Pour la première fois, Pallett — qui a suivi une formation classique — a créé un album sans se soucier de la façon qu’il pourrait être joué sur scène. Ce ne fut pas une transition évidente, car Pallett a initialement fait sa réputation en grande partie grâce à sa virtuosité scénique, jouant du violon pour des groupes tels que Arcade Fire et Hidden Cameras, puis émergeant en tant qu’artiste solo maniant le solo et les pédales de loop sous le nom Final Fantasy.
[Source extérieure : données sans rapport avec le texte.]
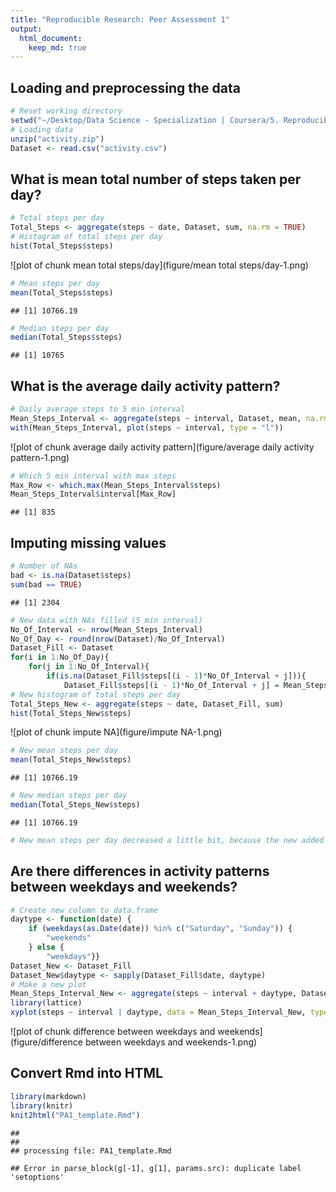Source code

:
 ```yaml
---
title: "Reproducible Research: Peer Assessment 1"
output: 
  html_document:
    keep_md: true
---
```



## Loading and preprocessing the data

```r
# Reset working directory
setwd("~/Desktop/Data Science - Specialization | Coursera/5. Reproducible Research/Peer Assignments/RepData_PeerAssessment1")
# Loading data
unzip("activity.zip")
Dataset <- read.csv("activity.csv")
```


## What is mean total number of steps taken per day?

```r
# Total steps per day
Total_Steps <- aggregate(steps ~ date, Dataset, sum, na.rm = TRUE)
# Histogram of total steps per day
hist(Total_Steps$steps)
```

![plot of chunk mean total steps/day](figure/mean total steps/day-1.png) 

```r
# Mean steps per day
mean(Total_Steps$steps)
```

```
## [1] 10766.19
```

```r
# Median steps per day
median(Total_Steps$steps)
```

```
## [1] 10765
```


## What is the average daily activity pattern?

```r
# Daily average steps to 5 min interval
Mean_Steps_Interval <- aggregate(steps ~ interval, Dataset, mean, na.rm = TRUE)
with(Mean_Steps_Interval, plot(steps ~ interval, type = "l"))
```

![plot of chunk average daily activity pattern](figure/average daily activity pattern-1.png) 

```r
# Which 5 min interval with max steps
Max_Row <- which.max(Mean_Steps_Interval$steps)
Mean_Steps_Interval$interval[Max_Row]
```

```
## [1] 835
```


## Imputing missing values

```r
# Number of NAs
bad <- is.na(Dataset$steps)
sum(bad == TRUE)
```

```
## [1] 2304
```

```r
# New data with NAs filled (5 min interval)
No_Of_Interval <- nrow(Mean_Steps_Interval)
No_Of_Day <- round(nrow(Dataset)/No_Of_Interval)
Dataset_Fill <- Dataset
for(i in 1:No_Of_Day){
    for(j in 1:No_Of_Interval){
        if(is.na(Dataset_Fill$steps[(i - 1)*No_Of_Interval + j])){
            Dataset_Fill$steps[(i - 1)*No_Of_Interval + j] = Mean_Steps_Interval$steps[j]}}}
# New histogram of total steps per day
Total_Steps_New <- aggregate(steps ~ date, Dataset_Fill, sum)
hist(Total_Steps_New$steps)
```

![plot of chunk impute NA](figure/impute NA-1.png) 

```r
# New mean steps per day
mean(Total_Steps_New$steps)
```

```
## [1] 10766.19
```

```r
# New median steps per day
median(Total_Steps_New$steps)
```

```
## [1] 10766.19
```

```r
# New mean steps per day decreased a little bit, because the new added mean 5-minutes interval, which are to replace the missing values, are values smaller than the mean steps. This indicates that smaller values are more difficult to be detected, so that they are more likely to form missing values. Imputing missing data makes the estimates more close to the real situation, in which smaller values are less likely to be detected.
```


## Are there differences in activity patterns between weekdays and weekends?

```r
# Create new column to data.frame
daytype <- function(date) {
    if (weekdays(as.Date(date)) %in% c("Saturday", "Sunday")) {
        "weekends"
    } else {
        "weekdays"}}
Dataset_New <- Dataset_Fill
Dataset_New$daytype <- sapply(Dataset_Fill$date, daytype)
# Make a new plot
Mean_Steps_Interval_New <- aggregate(steps ~ interval + daytype, Dataset_New, mean)
library(lattice)
xyplot(steps ~ interval | daytype, data = Mean_Steps_Interval_New, type = "l", layout = c(1, 2)) 
```

![plot of chunk difference between weekdays and weekends](figure/difference between weekdays and weekends-1.png) 


## Convert Rmd into HTML

```r
library(markdown)
library(knitr)
knit2html("PA1_template.Rmd")
```

```
## 
## 
## processing file: PA1_template.Rmd
```

```
## Error in parse_block(g[-1], g[1], params.src): duplicate label 'setoptions'
```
Sa deuxième parution, He Poos Clouds (2006), a remporté le tout premier Prix de musique Polaris.

En plus de son travail avec Arcade Fire, qui a été récompensé aux prix Grammy, Pallett a récemment fait des arrangements de cordes, de cuivres et d’orchestre pour Frank Ocean, Caribou, The Last Shadow Puppets, The National, Christine and the Queens, R.E.M., Linkin Park, Sigur Rós, Taylor Swift, et Pet Shop Boys. Depuis le lancement de In Conflict (2014), Pallett a obtenu une nomination aux Oscars pour son travail sur Her de Spike Jonze, ainsi qu’un Emmy pour Fourteen Actors Acting de Sølve Sundsbø. Sa musique pour Spaceship Earth de Matt Wolf, un documentaire à propos d’un équipage qui a passé deux ans confiné dans une réplique de l’écosystème terrestre baptisé BIOSPHÈRE 2, est disponible dès maintenant.